Note: This is the first in a series of reports by Matt Lanza that puts the Tax Day floods into perspective, and discusses what Houston should learn from this natural disaster.
On Monday afternoon the Harris County Flood Control District released its first official summary of the historic flooding that occurred last week in the greater region. I’ve read through it and compiled some highlights for here. (You can also view the report yourself in its entirety here). A serious thank you to Jeff Lindner at the flood control district who has worked tirelessly since last week to provide critical, useful, and interesting information to put this event into context and keep the region informed. He is also a must-follow on Twitter if you’re into weather, haven’t done so yet.
- Rainfall rates of 1″ in just 5 minutes were observed in Harris County. The maximum hourly rate was 4.7″. The maximum amount in 12 hours was 16.7″
- Harris County averaged 7.75″ of rainfall for the event. That’s equivalent to 240 billion gallons of water falling on the area. This exceeded Memorial Day (162 billion gallons) by almost 80 billion gallons of water. That event was more confined, whereas the Tax Day rains were much larger spatially.
- The highest rainfall total in the region was 23.5″ recorded in 14.5 hours in Pattison, just north of Brookshire in Waller County.
- The Pattison rain total is estimated to be have exceeded the *10,000* year level (0.01% chance of occurring in any given year). It should be noted that these numbers are very tough to quantify with any level of confidence, so although the rains were off the charts, we may never truly know how much so.
- Regarding comparisons to Allison in 2001, the maximum rainfall in that storm was 28.5″ in 12 hours on Greens Bayou. During last week’s event, the maximum rainfall was 16.7″. So for many areas, yes, this fell short of Allison levels of flooding (I have more to say on this below).
- Cypress Creek, Langham Creek, and Horsepen creek all exceeded their 500 year flood levels for a 12 hour period. The 500 year flood level is the one you have a 0.2% chance of seeing in any given year. Numerous other creeks exceeded 100 year (1% chance in a given year) levels.
- Rainfall over Cypress and Little Cypress Creeks shattered the October 1994, October 1998, and April 2009 flood event levels.
- Overland flows were 3 feet deep along Sharp Rd and Katy Hockley Rd in Northwest Harris County, making last week’s event the highest known overflow event in Northwest Harris County.
- The three creeks that inflow into Addicks Reservoir set new records for flow.
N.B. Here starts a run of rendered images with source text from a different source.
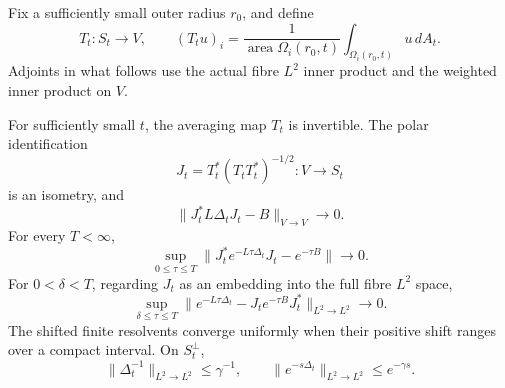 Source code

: Fix a sufficiently small outer radius $r_0$, and define
\[
 T_t:S_t\to V,\qquad (T_tu)_i=
 \frac{1}{\operatorname{area}\Omega_i(r_0,t)}
              \int_{\Omega_i(r_0,t)}u\,dA_t.
\]
Adjoints in what follows use the actual fibre $L^2$ inner product and
the weighted inner product on $V$.

\begin{theorem}\label{thm:operator}
For sufficiently small $t$, the averaging map $T_t$ is invertible.
The polar identification
\begin{equation}\label{eq:polar}
 J_t=T_t^*(T_tT_t^*)^{-1/2}:V\longrightarrow S_t
\end{equation}
is an isometry, and
\begin{equation}\label{eq:operator-limit}
 \|J_t^*L\Delta_tJ_t-B\|_{V\to V}\longrightarrow0.
\end{equation}
For every $T<\infty$,
\begin{equation}\label{eq:low-heat}
 \sup_{0\le\tau\le T}
 \|J_t^*e^{-L\tau\Delta_t}J_t-e^{-\tau B}\|\longrightarrow0.
\end{equation}
For $0<\delta<T$, regarding $J_t$ as an embedding into the full
fibre $L^2$ space,
\begin{equation}\label{eq:full-heat}
 \sup_{\delta\le\tau\le T}
 \|e^{-L\tau\Delta_t}-J_te^{-\tau B}J_t^*\|_{L^2\to L^2}
 \longrightarrow0.
\end{equation}
The shifted finite resolvents converge uniformly when their positive
shift ranges over a compact interval. On $S_t^\perp$,
\begin{equation}\label{eq:complement-bounds}
 \|\Delta_t^{-1}\|_{L^2\to L^2}\le\gamma^{-1},\qquad
 \|e^{-s\Delta_t}\|_{L^2\to L^2}\le e^{-\gamma s}.
\end{equation}
\end{theorem}
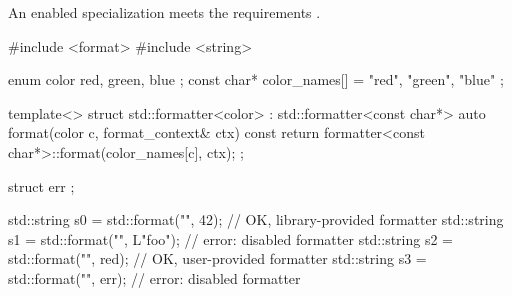 \documentclass{wg21}
\begin{document}
\pnum
An enabled specialization  meets the
 requirements .
\begin{example}
    \begin{codeblock}
        #include <format>
        #include <string>

        enum color { red, green, blue };
        const char* color_names[] = { "red", "green", "blue" };

        template<> struct std::formatter<color> : std::formatter<const char*> {
            auto format(color c, format_context& ctx) const {
                return formatter<const char*>::format(color_names[c], ctx);
            }
        };

        struct err {};

        std::string s0 = std::format("{}", 42);         // OK, library-provided formatter
        std::string s1 = std::format("{}", L"foo");     // error: disabled formatter
        std::string s2 = std::format("{}", red);        // OK, user-provided formatter
        std::string s3 = std::format("{}", err{});      // error: disabled formatter
    \end{codeblock}
\end{example}
\end{document}
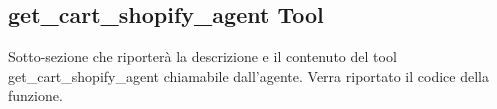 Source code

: \subsection{get\_cart\_shopify\_agent Tool}

Sotto-sezione che riporterà la descrizione e il contenuto del tool get\_cart\_shopify\_agent chiamabile dall'agente.
Verra riportato il codice della funzione.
- Addicks peaked on Saturday morning at 102.63′, breaking the previous record (March 1992) by over 5 feet. 60% of the reservoir’s total capacity was filled. Barker Reservoir had 40.5% of its capacity filled. It peaked Saturday morning at 93.6′, breaking the old record by over 1.5 feet.
- As of Monday, just under 6,000 homes across the region are reported to have flood damage (of those 3,500 are in unincorporated Harris and ~1,700 in Houston).
This was truly a remarkable event, one that will be remembered for many years in Southeast Texas. Throughout the event, we heard and read numerous comparisons to Tropical Storm Allison, Memorial Day of 2015, the 1994 floods, etc. It’s made me wonder about how you can truly compare flood events here in Houston and do so effectively. Flooding is a fact of life here; it happens often, but each event is unique. Each one has its own fingerprint.
The first of a series
In the coming weeks, we want to show some past flood event comparisons. Namely, I’m curious about where the rain fell and how fast. One of the big risks in flood events is the notion that because one event doesn’t appear worse than your previous benchmark event, “it can’t be that bad.” Sometimes it really is a matter of luck: Shift a stationary rain band one mile further west and you have a totally different outcome. There is also the elephant in the room that Houston, with its enormous geographic footprint and far flung suburbs, may be seeing flooding events worsen because of our growth: A victim of our own success. It’s plausible that an identical event, had it occurred 30 years ago, would have a much less significant impact on the same places today. This is the consequence of developing and paving over hundreds of square miles of wetland and prairie that act as a natural sink for excess rainfall. In addition, although a single weather event cannot be attributed to climate change, it is expected that a warmer atmosphere will produce more intense rain storms and subsequent flooding.
Eric and I want to address these issues and, most importantly, bring to light more on the history of weather and its effects on residents here. Greater Houston has added over 1.8 million new residents since Allison in 2001. Along with natural turnover as much as half of the population in the metro area may not have lived here 15 years ago. The more we know about our flood history, the more we can understand and plan for future flood events, which are inevitable here. So be on the lookout for future posts about this, and please feel free to comment with any questions or concerns you have. We can’t answer everything, but we will tackle what we can.